The issue of the moment is gun control. In the last two days, that issue has become a microcosm of how our political dialog is carried out in the media, one that explains why conservatives so often lose these battles.
On the left you have a billionaire advocate for gun control, Mayor Bloomberg, who is willing to bankroll a push for more regulation. He is aided by the President and Vice President who use the White House to frame the issue as one of common sense reforms vs. extremism.
A bevy of Hollywood stars immediately signaled their support in a video which has now been viewed more than 6 million times. The Hollywood video was quickly (and appropriately) mocked for its glaring hypocrisy, but the response has only been viewed about half a million times.
The message being coordinated from the top of Washington and Hollywood is further aided by the most sympathetic figure of all, Gabby Giffords, who announced this week in USA Today that she will be fighting for "common-sense solutions" on gun control. Because of her story, Giffords immediately scored an appearance on ABC World News with Diane Sawyer.
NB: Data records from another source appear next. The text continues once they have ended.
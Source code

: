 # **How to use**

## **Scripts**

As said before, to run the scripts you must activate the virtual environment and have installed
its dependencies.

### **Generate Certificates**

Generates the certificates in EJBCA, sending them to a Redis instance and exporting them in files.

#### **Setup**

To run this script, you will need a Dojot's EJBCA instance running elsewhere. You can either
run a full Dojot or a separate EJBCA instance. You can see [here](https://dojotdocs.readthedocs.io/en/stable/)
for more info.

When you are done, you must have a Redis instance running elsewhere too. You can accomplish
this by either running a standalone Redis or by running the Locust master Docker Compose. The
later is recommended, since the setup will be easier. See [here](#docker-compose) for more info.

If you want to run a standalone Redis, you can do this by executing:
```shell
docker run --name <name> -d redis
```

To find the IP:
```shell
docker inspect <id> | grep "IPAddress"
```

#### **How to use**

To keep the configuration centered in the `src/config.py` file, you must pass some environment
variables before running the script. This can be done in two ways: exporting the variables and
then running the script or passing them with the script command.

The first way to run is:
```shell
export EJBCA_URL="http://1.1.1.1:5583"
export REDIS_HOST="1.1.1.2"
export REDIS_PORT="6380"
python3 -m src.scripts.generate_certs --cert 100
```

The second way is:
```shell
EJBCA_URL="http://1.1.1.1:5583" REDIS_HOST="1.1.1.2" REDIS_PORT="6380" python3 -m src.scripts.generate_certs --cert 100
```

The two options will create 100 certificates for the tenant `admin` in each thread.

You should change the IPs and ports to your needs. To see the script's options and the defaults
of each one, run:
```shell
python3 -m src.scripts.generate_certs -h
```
So that's the push from the left: The President, Hollywood celebrities, and Gabby Giffords are leading the charge. Somewhere in that list is a person the vast majority of Americans like.
On the other side we have Wayne LaPierre of the NRA. LaPierre's suggestion of placing armed cops in schools was ridiculed by the left, even as Sandy Hook Elementary reopened in a new location with a dozen armed cops greeting students and parents at the door. The NY Times reported the reopening and initially mentioned that police were on hand at area schools and that "increased security" was present at Sandy Hook. However, that was later scrubbed for a passing mention of "security" in a revised version of the story. Are they cops? Armed guards? Times' readers aren't told.
In case you somehow missed it, Alex Jones appeared on the Piers Morgan show the other night to defend gun rights. Jones clearly had some facts on hand, but his two segments quickly devolved into a rant so aggressive and contentious that Jones later claimed it made one of the show's producers cry.
While it's true that anything appearing on Piers Morgan is likely to have been missed by the majority of the country, video of Jones' appearance has been viewed nearly 2 million times on You Tube. And last night, Conan O'Brien insured even more people, many with little grasp of the real issues, will get the message that Jones and gun-rights advocates are ranting extremists. O'Brien's spoof video has Jones firing off shots from a handgun during the interview. It's funny, but the point is made: Jones is a loose cannon.
Clearly there are significant numbers of partisans on both sides of the gun rights/gun control issue who will not be moved by any of this. The public debate is not being held for their benefit. This is about winning over the mushy middle, the same low-information voters who told pollsters Obama's reaction to hurricane Sandy was a major factor in deciding their vote. For those folks, the left is completely dominating the gun control debate right now. Those on the right who assume it won't matter need to look back at November 6th and think again.